*** Input data

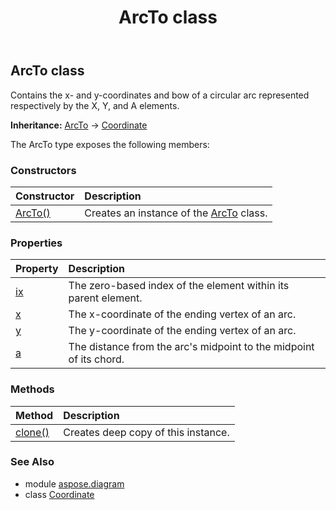 ﻿---
title: ArcTo class
second_title: Aspose.Diagram for Python via .NET API References
description: 
type: docs
weight: 80
url: /python-net/aspose.diagram/arcto/
is_root: false
---

## ArcTo class

Contains the x- and y-coordinates and bow of a circular arc represented respectively by the X, Y, and A elements.



**Inheritance:** [ArcTo](/diagram/python-net/aspose.diagram/arcto) → 
[Coordinate](/diagram/python-net/aspose.diagram/coordinate)



The ArcTo type exposes the following members:

### Constructors
| Constructor | Description |
| :- | :- |
| [ArcTo()](/diagram/python-net/aspose.diagram/arcto/__init__/#) | Creates an instance of the [ArcTo](/diagram/python-net/aspose.diagram/arcto) class. |


### Properties
| Property | Description |
| :- | :- |
| [ix](/diagram/python-net/aspose.diagram/arcto/ix) | The zero-based index of the element within its parent element. |
| [x](/diagram/python-net/aspose.diagram/arcto/x) | The x-coordinate of the ending vertex of an arc. |
| [y](/diagram/python-net/aspose.diagram/arcto/y) | The y-coordinate of the ending vertex of an arc. |
| [a](/diagram/python-net/aspose.diagram/arcto/a) | The distance from the arc's midpoint to the midpoint of its chord. |


### Methods
| Method | Description |
| :- | :- |
| [clone()](/diagram/python-net/aspose.diagram/arcto/clone/#) | Creates deep copy of this instance. |


### See Also

* module [aspose.diagram](../)
* class [Coordinate](/diagram/python-net/aspose.diagram/coordinate)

******

- Task
Lines above with "type" in them are the ones to copy.

- Written response
type: docs
The ArcTo type exposes the following members:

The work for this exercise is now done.